Data extracted from a collection:
┌──

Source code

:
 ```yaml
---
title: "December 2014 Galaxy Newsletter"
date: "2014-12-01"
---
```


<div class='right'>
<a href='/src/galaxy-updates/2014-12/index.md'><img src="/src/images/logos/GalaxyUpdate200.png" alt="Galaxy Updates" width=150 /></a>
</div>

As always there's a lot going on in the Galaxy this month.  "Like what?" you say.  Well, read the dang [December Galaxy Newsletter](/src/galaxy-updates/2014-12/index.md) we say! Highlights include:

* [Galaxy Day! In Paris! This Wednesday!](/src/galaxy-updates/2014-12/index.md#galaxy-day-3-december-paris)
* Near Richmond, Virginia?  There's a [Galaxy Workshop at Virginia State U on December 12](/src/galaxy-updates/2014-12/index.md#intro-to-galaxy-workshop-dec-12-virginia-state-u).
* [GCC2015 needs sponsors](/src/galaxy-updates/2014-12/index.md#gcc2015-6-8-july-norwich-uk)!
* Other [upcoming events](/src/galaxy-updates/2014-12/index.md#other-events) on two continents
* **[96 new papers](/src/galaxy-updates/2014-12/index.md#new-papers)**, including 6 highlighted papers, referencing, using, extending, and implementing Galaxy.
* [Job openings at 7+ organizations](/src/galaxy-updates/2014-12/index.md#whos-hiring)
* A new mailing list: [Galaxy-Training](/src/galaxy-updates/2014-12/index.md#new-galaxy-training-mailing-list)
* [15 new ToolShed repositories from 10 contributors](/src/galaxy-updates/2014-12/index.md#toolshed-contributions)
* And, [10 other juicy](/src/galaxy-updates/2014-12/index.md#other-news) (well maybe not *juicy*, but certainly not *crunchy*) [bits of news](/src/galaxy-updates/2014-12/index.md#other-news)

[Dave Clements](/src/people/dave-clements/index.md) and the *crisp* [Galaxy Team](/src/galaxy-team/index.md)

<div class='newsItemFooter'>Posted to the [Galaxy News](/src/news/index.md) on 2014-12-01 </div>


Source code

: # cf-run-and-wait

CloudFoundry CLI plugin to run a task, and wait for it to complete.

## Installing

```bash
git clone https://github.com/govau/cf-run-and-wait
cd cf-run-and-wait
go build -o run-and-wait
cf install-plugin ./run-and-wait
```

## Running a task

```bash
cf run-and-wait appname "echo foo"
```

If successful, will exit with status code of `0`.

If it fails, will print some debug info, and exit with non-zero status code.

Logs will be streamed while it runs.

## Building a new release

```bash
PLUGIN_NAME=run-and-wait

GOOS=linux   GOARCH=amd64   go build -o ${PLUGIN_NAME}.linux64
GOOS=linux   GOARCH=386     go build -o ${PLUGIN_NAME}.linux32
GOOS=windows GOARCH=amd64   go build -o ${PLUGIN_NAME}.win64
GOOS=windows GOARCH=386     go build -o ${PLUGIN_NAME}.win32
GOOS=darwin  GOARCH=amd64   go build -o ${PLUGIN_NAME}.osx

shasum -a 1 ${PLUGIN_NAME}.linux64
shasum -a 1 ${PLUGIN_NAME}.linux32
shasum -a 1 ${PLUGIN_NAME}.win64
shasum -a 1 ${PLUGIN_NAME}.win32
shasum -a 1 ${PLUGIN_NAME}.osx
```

└──
┌──

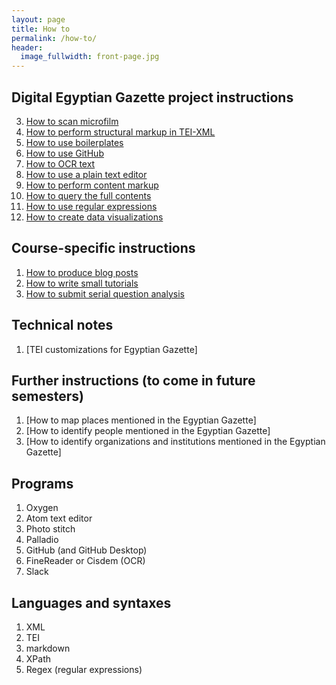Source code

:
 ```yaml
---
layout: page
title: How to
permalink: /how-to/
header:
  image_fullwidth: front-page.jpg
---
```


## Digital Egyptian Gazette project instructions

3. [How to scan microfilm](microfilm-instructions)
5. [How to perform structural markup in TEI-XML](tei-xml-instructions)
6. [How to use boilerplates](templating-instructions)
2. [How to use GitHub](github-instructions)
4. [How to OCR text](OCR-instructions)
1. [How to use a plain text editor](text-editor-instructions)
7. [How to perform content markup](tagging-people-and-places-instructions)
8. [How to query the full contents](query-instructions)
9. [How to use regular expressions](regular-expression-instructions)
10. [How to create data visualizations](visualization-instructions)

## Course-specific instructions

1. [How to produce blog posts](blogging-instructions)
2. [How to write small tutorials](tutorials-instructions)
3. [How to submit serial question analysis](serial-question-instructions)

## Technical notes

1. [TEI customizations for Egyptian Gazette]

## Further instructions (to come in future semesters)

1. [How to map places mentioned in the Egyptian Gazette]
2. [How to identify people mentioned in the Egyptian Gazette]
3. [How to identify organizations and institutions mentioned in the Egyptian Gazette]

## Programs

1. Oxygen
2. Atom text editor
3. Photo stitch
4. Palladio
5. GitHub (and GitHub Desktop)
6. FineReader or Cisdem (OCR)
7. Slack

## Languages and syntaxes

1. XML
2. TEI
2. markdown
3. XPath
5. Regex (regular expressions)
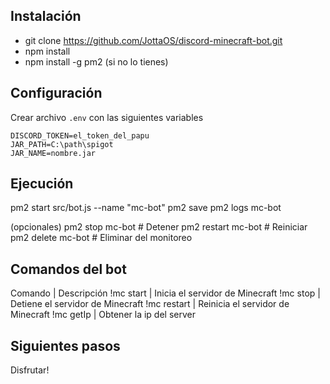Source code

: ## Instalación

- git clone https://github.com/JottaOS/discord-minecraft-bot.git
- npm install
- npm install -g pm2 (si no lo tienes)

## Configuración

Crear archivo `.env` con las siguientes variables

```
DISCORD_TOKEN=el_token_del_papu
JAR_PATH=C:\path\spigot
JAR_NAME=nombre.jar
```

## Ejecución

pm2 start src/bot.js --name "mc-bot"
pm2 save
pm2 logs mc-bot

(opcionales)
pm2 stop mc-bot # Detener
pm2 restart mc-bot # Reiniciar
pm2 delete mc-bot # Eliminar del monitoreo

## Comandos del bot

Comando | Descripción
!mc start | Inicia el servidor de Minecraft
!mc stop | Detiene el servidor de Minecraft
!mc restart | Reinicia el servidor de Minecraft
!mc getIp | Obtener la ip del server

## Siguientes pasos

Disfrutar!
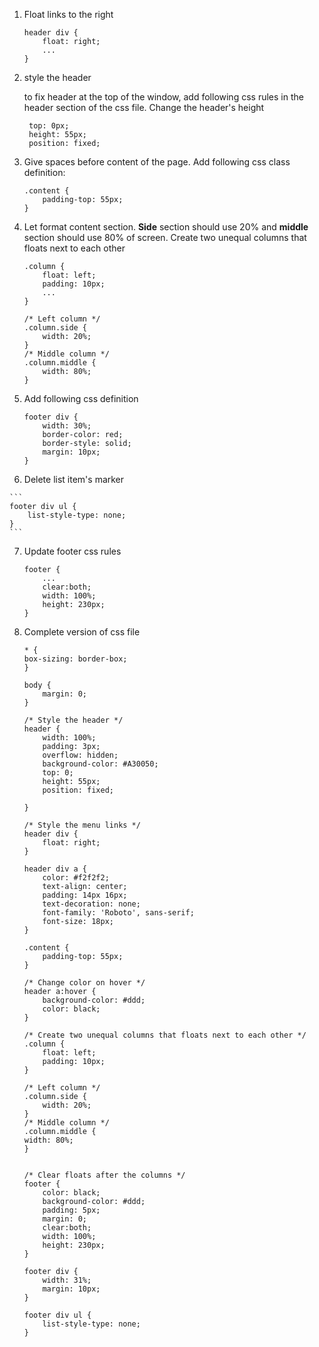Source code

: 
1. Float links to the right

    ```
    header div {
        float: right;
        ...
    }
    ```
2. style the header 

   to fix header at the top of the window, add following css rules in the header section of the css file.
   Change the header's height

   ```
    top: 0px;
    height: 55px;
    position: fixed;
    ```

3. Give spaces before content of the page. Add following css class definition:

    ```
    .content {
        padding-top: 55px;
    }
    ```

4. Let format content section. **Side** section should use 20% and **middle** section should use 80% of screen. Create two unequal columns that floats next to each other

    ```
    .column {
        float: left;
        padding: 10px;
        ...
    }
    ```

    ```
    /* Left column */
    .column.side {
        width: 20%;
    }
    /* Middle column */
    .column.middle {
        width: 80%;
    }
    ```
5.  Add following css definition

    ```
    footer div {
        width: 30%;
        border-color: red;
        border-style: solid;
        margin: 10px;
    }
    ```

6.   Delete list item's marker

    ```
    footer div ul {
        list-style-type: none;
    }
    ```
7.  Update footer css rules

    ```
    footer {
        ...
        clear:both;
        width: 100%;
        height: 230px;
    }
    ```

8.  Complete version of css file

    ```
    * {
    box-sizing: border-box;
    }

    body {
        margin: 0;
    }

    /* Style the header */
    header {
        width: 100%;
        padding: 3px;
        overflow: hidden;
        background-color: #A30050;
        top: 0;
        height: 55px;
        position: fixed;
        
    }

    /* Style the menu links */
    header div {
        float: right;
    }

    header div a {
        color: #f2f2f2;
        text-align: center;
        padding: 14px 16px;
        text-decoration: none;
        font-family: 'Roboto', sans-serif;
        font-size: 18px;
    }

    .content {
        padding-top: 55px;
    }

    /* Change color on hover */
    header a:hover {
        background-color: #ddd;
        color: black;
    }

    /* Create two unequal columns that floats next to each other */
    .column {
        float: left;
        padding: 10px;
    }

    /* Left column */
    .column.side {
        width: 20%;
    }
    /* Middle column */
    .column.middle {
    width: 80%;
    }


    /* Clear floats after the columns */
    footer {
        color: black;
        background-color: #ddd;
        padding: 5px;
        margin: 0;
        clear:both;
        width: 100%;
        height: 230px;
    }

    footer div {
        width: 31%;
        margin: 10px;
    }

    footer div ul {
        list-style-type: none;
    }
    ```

└──

For each line in the records that contains the word "Egyptian", make a copy.

## Digital Egyptian Gazette project instructions
1. [TEI customizations for Egyptian Gazette]
1. [How to map places mentioned in the Egyptian Gazette]
2. [How to identify people mentioned in the Egyptian Gazette]
3. [How to identify organizations and institutions mentioned in the Egyptian Gazette]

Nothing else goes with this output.